### EXERCISE REQUIREMENTS
Retype precisely the section of the data that starts at the line containing "Returns its _second_" and runs to its final line, ends included.

### RECORDS PROVIDED
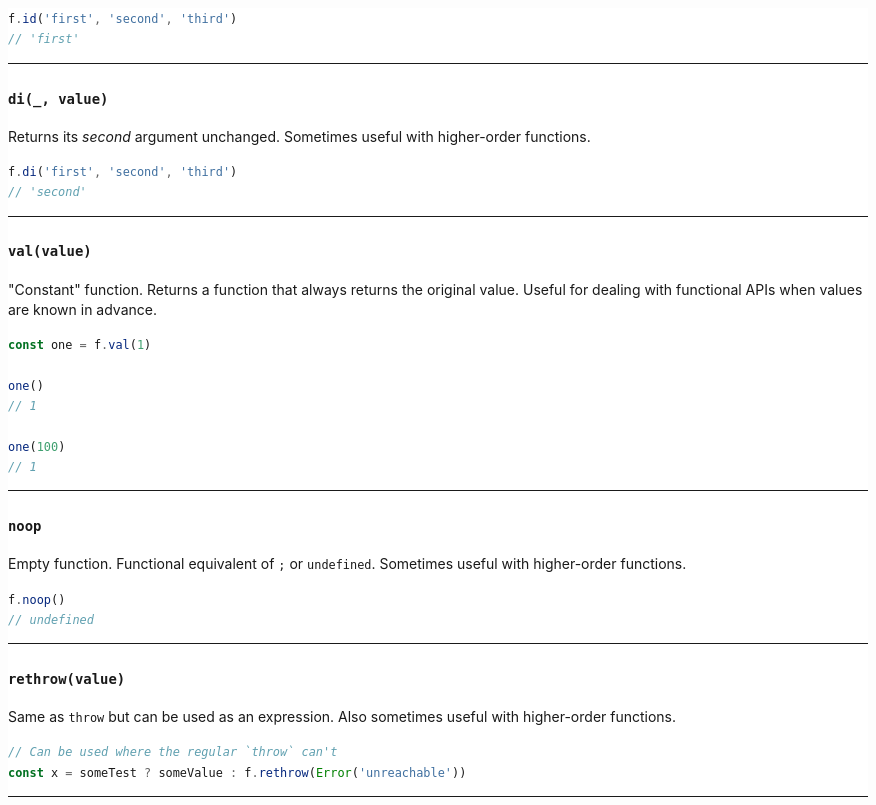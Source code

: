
 ```js
f.id('first', 'second', 'third')
// 'first'
```

---

### `di(_, value)`

Returns its _second_ argument unchanged. Sometimes useful with higher-order functions.

```js
f.di('first', 'second', 'third')
// 'second'
```

---

### `val(value)`

"Constant" function. Returns a function that always returns the original value. Useful for dealing with functional APIs when values are known in advance.

```js
const one = f.val(1)

one()
// 1

one(100)
// 1
```

---

### `noop`

Empty function. Functional equivalent of `;` or `undefined`. Sometimes useful with higher-order functions.

```js
f.noop()
// undefined
```

---

### `rethrow(value)`

Same as `throw` but can be used as an expression. Also sometimes useful with higher-order functions.

```js
// Can be used where the regular `throw` can't
const x = someTest ? someValue : f.rethrow(Error('unreachable'))
```

---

### WRITTEN RESPONSE
Returns its _second_ argument unchanged. Sometimes useful with higher-order functions.

```js
f.di('first', 'second', 'third')
// 'second'
```

---

### `val(value)`

"Constant" function. Returns a function that always returns the original value. Useful for dealing with functional APIs when values are known in advance.

```js
const one = f.val(1)

one()
// 1

one(100)
// 1
```

---

### `noop`

Empty function. Functional equivalent of `;` or `undefined`. Sometimes useful with higher-order functions.

```js
f.noop()
// undefined
```

---

### `rethrow(value)`

Same as `throw` but can be used as an expression. Also sometimes useful with higher-order functions.

```js
// Can be used where the regular `throw` can't
const x = someTest ? someValue : f.rethrow(Error('unreachable'))
```

---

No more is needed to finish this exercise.